▶ _RECORDS TO PROCESS_:

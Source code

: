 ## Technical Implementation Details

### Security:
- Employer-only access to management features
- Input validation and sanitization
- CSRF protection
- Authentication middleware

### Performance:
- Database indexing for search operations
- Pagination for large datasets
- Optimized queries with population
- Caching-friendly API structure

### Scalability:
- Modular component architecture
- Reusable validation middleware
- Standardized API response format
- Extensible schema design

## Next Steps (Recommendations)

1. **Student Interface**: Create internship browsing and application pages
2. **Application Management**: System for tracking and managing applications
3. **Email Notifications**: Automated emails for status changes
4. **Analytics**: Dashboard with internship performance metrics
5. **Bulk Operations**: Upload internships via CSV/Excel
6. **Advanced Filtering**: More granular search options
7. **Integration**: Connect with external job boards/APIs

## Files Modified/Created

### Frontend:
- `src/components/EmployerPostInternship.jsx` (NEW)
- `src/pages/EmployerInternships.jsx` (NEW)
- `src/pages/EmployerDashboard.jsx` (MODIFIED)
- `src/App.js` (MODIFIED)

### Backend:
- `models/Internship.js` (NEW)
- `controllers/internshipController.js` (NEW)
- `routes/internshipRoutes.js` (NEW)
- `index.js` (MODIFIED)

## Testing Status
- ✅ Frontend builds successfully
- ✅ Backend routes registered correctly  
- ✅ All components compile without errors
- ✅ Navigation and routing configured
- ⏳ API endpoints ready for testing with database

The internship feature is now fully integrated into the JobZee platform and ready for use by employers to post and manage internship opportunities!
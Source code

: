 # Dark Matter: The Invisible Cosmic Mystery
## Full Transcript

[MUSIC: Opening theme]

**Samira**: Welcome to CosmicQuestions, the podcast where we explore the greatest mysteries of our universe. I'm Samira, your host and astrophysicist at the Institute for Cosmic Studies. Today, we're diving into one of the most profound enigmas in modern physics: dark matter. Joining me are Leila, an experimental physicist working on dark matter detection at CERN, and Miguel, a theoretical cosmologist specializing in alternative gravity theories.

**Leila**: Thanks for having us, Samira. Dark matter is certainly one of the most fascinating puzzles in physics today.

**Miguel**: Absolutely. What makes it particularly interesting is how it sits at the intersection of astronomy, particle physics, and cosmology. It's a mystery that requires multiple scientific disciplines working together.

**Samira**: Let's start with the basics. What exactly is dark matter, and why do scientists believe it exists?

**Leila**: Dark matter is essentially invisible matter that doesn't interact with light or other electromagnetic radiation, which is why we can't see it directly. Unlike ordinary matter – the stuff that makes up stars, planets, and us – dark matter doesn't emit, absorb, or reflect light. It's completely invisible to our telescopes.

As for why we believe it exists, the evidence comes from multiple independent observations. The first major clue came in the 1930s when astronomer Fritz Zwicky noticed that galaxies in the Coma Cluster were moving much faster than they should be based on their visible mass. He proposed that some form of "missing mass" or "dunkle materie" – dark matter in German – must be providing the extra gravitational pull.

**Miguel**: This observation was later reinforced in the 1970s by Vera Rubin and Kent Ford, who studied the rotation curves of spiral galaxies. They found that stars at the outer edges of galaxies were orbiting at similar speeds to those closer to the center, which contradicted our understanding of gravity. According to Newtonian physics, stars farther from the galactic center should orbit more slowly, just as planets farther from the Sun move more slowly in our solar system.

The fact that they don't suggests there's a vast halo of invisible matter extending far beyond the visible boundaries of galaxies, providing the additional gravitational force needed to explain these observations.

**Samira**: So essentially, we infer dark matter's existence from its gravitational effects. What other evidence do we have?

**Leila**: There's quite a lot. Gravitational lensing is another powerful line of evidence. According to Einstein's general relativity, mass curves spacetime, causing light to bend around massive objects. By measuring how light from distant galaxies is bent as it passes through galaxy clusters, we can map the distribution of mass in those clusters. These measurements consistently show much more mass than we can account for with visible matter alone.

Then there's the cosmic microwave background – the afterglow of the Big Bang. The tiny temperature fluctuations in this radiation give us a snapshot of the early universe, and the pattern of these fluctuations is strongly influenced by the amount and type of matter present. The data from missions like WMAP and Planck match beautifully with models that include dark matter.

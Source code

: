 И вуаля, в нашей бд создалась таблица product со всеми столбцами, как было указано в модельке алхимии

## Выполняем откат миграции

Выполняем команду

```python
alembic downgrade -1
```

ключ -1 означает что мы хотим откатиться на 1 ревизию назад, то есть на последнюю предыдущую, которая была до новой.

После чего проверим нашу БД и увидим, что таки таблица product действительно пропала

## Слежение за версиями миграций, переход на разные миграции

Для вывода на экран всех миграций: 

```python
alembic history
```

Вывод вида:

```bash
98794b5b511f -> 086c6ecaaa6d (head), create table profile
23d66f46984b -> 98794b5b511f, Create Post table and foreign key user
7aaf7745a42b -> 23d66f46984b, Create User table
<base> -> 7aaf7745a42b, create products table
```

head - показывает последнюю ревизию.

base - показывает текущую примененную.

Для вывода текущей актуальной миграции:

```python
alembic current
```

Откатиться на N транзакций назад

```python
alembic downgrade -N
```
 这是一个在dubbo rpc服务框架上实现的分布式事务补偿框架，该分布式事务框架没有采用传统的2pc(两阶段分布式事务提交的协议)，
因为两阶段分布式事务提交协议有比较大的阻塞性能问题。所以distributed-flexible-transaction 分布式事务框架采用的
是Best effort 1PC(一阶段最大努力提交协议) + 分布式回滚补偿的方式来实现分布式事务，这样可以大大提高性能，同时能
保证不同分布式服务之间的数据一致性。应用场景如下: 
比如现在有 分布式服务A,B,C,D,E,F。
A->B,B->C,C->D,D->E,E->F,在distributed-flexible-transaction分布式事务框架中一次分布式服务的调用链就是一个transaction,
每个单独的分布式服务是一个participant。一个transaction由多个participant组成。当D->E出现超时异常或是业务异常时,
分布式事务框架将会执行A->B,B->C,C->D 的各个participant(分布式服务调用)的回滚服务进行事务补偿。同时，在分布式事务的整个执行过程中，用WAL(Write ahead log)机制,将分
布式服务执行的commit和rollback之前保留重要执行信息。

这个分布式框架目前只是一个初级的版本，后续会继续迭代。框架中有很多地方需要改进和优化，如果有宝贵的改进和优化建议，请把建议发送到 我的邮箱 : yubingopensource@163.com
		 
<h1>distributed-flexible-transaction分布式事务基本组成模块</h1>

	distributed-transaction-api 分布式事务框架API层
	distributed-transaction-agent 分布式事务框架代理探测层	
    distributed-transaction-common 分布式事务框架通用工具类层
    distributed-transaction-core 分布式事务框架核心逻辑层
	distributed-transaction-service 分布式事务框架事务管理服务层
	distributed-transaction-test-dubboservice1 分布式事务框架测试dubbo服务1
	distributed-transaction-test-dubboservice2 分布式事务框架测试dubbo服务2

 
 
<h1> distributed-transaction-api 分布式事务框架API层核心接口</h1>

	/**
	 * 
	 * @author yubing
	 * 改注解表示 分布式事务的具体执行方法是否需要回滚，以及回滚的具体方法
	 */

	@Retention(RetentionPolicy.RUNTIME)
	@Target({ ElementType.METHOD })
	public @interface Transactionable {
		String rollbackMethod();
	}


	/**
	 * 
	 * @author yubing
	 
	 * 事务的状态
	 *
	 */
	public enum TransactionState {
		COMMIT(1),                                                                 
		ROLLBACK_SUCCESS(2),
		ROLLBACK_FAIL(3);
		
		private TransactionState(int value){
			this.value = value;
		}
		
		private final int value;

▶ _GOAL OF THE EXERCISE_: Reproducing the whole listing above is not the task. Copy exactly only the lines from the one with "## Files Modified/Created" to the one with "[MUSIC: Opening theme]", both kept.

▶ _ANSWER BOX_:
## Files Modified/Created

### Frontend:
- `src/components/EmployerPostInternship.jsx` (NEW)
- `src/pages/EmployerInternships.jsx` (NEW)
- `src/pages/EmployerDashboard.jsx` (MODIFIED)
- `src/App.js` (MODIFIED)

### Backend:
- `models/Internship.js` (NEW)
- `controllers/internshipController.js` (NEW)
- `routes/internshipRoutes.js` (NEW)
- `index.js` (MODIFIED)

## Testing Status
- ✅ Frontend builds successfully
- ✅ Backend routes registered correctly  
- ✅ All components compile without errors
- ✅ Navigation and routing configured
- ⏳ API endpoints ready for testing with database

The internship feature is now fully integrated into the JobZee platform and ready for use by employers to post and manage internship opportunities!
Source code

: # Dark Matter: The Invisible Cosmic Mystery
## Full Transcript

[MUSIC: Opening theme]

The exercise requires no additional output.